### Task details:
Search the records for the word "Canvas". Copy every line where it appears.

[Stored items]
···

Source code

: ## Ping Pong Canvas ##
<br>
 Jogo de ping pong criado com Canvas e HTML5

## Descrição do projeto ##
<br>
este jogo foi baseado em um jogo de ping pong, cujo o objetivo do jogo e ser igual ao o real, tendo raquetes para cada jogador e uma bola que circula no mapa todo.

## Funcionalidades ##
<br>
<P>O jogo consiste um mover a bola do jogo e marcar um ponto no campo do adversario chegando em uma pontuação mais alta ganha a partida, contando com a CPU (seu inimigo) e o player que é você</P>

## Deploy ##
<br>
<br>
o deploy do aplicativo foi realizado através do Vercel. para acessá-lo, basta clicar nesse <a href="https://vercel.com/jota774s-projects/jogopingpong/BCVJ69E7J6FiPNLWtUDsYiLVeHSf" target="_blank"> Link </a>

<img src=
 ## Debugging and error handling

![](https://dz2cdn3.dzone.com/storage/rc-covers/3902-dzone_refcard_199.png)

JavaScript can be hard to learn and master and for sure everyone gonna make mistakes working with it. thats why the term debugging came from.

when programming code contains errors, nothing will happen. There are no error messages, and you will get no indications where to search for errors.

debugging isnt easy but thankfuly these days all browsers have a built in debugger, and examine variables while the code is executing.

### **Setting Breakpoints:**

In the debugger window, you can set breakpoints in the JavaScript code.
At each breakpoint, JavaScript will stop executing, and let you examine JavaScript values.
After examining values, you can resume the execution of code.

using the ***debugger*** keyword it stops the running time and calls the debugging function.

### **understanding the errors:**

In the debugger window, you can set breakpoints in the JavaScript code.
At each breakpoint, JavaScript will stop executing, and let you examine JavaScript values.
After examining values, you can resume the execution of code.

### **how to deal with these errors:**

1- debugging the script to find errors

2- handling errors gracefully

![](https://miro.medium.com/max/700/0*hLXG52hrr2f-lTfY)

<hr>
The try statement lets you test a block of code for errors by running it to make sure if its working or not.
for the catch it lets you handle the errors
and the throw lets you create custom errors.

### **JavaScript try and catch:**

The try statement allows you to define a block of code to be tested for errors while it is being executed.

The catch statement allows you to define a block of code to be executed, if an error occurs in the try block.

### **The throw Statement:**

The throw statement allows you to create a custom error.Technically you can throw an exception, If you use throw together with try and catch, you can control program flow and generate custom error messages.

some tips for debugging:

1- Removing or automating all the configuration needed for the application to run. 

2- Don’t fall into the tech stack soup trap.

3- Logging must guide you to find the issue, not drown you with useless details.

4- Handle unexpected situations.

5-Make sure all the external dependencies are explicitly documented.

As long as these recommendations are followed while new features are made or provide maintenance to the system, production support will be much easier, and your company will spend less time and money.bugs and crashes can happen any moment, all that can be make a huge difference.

···

### Your solution:
: ## Ping Pong Canvas ##
 Jogo de ping pong criado com Canvas e HTML5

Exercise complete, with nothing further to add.